= New Zealand Advertiser and Bay of Islands Gazette =

New Zealand newspaper

The New Zealand Advertiser and Bay of Islands Gazette was New Zealand's second newspaper and the original publication used by the colonial administration to publish official notices. The newspaper was published in Kororāreka (now known as Russell) from June to December 1840.

==History==
The New Zealand Advertiser and Bay of Islands Gazette was New Zealand's second newspaper; the New Zealand Gazette and Wellington Spectator had first been published in Wellington on 18 April 1840. The Advertiser was a forerunner to the government's New Zealand Gazette as it was used by the colonial administration to publish official notices.

The Advertiser was published in Kororareka from 15 June to 10 December 1840 and ran for twenty-seven issues. It was printed by G. A. Eager and edited by the reverend Barzillai Quaife. The paper owed its existence to the government, which used it as their gazette. While this was its primary function, the newspaper also represented settler opinion, particularly concerning land claims. On this issue, Quaife was critical of the colonial administration.

The government responded by invoking anti-press laws instituted in New South Wales in 1827; New Zealand, at this stage was subject to New South Wales law. The cost of complying with these laws was more than the paper could bear and it suspended publication in December 1840. It seems clear that this is what the government intended. The anti-press laws had hardly been enforced and compliance was required only after Quaife started criticising the government; the Advertiser was effectively suppressed by the government for being criticised.

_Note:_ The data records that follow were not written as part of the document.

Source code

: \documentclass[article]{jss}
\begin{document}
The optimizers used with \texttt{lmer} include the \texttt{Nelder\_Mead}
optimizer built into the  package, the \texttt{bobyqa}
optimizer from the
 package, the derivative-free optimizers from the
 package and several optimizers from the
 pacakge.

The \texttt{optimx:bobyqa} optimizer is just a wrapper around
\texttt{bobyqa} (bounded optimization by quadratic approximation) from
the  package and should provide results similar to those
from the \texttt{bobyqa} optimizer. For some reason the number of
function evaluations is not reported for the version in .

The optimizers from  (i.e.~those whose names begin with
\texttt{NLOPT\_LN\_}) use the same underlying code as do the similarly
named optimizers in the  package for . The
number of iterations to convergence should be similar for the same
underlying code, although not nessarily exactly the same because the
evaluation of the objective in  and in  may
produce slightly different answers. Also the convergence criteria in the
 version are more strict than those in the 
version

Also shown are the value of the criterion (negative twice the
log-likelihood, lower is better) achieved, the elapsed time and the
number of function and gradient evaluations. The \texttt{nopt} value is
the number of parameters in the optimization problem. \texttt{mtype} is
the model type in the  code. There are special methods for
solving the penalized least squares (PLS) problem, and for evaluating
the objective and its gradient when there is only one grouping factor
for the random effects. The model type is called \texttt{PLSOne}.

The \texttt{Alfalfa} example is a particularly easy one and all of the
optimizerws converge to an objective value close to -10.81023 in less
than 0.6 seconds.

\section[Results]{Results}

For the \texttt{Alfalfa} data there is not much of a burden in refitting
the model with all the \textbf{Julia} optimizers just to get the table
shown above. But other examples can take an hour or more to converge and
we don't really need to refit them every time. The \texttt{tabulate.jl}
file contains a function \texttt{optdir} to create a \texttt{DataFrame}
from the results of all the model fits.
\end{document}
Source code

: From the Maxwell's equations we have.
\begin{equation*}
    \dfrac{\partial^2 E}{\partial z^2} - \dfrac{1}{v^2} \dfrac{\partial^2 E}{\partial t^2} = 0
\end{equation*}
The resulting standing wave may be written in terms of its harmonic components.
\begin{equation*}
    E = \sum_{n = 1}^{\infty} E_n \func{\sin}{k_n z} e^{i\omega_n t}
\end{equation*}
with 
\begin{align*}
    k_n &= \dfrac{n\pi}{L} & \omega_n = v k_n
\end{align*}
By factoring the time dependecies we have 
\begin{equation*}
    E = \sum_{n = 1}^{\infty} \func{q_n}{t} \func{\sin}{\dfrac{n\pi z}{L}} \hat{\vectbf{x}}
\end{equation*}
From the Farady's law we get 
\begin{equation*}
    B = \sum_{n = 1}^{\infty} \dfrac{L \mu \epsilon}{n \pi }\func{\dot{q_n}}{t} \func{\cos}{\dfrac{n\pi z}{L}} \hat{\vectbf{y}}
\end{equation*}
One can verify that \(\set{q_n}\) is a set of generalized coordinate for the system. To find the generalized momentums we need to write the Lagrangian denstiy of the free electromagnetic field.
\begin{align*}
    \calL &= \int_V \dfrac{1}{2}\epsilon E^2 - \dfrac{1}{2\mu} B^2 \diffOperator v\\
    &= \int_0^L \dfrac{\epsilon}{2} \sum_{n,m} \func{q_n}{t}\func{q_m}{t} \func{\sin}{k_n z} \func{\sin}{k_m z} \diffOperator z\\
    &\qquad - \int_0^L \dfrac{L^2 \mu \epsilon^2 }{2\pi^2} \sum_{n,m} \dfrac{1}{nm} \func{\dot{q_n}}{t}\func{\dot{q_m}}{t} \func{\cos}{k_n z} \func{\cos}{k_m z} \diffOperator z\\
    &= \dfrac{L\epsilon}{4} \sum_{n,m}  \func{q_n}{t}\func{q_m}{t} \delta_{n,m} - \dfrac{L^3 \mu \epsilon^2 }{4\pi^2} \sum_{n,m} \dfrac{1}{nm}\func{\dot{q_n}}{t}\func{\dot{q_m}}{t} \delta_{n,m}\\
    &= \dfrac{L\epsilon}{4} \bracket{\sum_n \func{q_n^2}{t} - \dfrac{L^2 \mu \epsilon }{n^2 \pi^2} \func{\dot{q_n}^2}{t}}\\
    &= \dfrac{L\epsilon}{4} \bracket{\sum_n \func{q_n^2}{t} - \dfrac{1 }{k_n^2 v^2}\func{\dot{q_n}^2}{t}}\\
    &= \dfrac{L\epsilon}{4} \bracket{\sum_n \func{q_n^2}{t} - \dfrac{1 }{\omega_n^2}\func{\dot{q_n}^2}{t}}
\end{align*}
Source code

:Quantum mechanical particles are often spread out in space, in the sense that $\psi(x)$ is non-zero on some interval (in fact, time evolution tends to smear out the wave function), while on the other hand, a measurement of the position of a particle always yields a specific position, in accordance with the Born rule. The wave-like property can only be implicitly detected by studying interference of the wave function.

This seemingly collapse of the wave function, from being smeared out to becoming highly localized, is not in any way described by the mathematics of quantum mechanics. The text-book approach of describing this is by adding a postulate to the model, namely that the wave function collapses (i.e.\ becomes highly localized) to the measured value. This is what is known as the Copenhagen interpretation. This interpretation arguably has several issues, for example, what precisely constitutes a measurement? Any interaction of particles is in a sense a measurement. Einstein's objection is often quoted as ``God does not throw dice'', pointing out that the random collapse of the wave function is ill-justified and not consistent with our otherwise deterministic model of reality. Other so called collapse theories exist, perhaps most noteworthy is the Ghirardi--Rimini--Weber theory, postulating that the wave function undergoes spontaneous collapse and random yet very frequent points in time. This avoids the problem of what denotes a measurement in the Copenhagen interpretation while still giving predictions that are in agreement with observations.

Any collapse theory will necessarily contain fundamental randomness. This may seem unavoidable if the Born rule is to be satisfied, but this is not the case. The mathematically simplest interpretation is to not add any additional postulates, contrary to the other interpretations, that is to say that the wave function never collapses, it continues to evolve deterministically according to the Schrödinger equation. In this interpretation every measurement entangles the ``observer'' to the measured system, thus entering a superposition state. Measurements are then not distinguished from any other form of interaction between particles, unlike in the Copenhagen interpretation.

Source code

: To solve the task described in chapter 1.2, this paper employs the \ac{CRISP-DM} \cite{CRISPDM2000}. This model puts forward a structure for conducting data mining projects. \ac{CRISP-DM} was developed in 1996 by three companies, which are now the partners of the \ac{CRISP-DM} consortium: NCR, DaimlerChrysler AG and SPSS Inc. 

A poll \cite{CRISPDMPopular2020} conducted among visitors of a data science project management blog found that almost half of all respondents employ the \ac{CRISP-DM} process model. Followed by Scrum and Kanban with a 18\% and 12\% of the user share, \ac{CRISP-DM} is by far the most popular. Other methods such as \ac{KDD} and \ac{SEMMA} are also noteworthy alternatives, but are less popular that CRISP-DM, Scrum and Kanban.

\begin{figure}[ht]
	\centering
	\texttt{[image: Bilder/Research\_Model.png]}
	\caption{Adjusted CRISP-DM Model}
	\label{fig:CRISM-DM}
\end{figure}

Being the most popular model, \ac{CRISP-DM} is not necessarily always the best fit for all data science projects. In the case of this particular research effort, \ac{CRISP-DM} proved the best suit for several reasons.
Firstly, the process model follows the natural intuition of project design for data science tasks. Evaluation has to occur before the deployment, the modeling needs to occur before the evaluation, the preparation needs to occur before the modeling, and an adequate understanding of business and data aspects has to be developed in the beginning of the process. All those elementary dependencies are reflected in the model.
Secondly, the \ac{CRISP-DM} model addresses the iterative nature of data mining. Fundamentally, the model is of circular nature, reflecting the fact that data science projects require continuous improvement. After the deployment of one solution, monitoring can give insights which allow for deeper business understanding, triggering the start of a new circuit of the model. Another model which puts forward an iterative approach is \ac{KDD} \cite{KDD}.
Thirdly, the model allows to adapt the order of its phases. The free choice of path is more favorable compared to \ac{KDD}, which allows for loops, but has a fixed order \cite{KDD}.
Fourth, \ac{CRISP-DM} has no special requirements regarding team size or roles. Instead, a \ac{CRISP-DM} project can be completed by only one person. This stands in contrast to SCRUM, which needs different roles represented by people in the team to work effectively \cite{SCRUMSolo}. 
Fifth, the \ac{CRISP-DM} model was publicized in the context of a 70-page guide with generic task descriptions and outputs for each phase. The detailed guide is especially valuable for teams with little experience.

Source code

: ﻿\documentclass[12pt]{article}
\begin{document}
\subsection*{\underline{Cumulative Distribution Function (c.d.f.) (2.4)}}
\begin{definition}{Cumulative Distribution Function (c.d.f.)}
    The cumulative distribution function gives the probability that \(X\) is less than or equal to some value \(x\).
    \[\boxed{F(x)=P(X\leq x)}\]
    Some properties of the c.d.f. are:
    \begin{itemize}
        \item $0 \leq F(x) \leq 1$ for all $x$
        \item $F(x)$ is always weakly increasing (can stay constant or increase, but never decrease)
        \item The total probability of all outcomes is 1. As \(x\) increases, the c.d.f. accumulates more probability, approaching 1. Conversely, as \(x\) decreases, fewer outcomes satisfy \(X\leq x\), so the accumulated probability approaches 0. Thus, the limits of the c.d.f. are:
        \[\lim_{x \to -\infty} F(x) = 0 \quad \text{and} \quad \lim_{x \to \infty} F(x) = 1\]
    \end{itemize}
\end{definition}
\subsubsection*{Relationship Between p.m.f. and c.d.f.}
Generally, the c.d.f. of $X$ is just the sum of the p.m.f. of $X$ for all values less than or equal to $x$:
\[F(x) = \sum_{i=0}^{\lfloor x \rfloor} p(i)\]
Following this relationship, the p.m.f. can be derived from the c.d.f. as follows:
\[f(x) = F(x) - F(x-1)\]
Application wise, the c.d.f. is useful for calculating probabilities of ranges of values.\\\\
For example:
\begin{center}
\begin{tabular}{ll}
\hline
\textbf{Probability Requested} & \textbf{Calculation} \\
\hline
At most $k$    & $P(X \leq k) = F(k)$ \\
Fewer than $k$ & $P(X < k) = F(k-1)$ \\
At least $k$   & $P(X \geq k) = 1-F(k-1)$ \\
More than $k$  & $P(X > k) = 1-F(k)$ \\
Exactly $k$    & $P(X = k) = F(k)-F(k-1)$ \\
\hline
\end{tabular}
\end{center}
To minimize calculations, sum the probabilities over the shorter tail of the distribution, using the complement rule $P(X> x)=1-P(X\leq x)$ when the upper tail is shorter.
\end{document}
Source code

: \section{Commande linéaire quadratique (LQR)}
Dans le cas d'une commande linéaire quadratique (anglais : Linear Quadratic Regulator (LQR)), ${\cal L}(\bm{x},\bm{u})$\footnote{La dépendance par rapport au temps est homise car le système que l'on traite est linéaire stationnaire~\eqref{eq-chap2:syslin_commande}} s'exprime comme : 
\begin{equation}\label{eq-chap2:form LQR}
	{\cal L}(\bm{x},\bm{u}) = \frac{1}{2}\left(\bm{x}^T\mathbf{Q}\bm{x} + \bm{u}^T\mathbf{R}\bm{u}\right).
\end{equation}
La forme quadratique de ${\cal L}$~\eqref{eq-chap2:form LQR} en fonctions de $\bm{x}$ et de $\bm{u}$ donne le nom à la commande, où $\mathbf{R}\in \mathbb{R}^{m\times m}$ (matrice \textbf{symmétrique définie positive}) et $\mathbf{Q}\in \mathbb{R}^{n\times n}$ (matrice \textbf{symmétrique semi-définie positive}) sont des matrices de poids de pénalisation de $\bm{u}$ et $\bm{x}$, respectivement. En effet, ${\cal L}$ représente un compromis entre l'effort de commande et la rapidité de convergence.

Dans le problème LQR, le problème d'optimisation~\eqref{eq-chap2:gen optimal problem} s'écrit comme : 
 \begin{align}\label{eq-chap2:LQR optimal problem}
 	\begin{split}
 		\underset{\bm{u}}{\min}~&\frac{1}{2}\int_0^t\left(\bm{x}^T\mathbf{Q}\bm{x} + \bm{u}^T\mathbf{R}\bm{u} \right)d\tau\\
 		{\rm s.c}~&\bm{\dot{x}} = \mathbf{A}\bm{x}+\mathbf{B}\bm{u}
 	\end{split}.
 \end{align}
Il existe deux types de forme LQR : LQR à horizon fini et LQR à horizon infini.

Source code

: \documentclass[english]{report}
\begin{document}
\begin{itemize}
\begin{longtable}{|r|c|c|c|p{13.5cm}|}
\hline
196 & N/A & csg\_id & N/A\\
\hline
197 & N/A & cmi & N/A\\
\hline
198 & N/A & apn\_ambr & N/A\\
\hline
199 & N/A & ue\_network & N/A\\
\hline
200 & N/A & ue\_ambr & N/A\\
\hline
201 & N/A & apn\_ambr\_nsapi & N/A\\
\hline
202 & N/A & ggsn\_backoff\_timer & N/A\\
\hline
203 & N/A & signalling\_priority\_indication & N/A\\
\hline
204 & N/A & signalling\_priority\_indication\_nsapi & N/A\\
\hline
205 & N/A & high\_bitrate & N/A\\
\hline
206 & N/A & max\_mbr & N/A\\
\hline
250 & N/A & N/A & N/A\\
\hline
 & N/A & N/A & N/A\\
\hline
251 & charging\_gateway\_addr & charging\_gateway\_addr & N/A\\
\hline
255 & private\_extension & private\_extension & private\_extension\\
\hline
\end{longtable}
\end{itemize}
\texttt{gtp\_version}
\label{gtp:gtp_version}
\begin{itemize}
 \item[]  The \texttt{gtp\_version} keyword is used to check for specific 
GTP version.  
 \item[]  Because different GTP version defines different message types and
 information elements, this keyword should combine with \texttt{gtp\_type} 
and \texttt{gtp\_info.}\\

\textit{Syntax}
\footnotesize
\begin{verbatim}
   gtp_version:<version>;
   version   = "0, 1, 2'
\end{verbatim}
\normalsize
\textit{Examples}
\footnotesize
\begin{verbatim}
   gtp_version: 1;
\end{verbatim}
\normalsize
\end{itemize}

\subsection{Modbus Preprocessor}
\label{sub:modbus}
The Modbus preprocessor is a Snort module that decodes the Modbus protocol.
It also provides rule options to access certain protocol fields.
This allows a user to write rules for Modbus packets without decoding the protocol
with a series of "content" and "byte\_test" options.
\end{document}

On 30 December 1840, the Government began publishing its own gazette, the New Zealand Gazette. In the first issue, it was claimed that the Advertiser was no longer being used for government notices because the newspaper had declined to publish them. This was greeted with disbelief by settlers, who found it hard to accept that the newspaper would turn down the very business that sustained it. The government copped much criticism for its actions from the New Zealand Gazette and Wellington Spectator, New Zealand's other newspaper at the time.

In 1842, Quaife went on to edit another newspaper, the Bay of Islands Observer. He continued to criticise government policy on land and the government responded by effectively putting him out of business, although this time with threats of libel actions.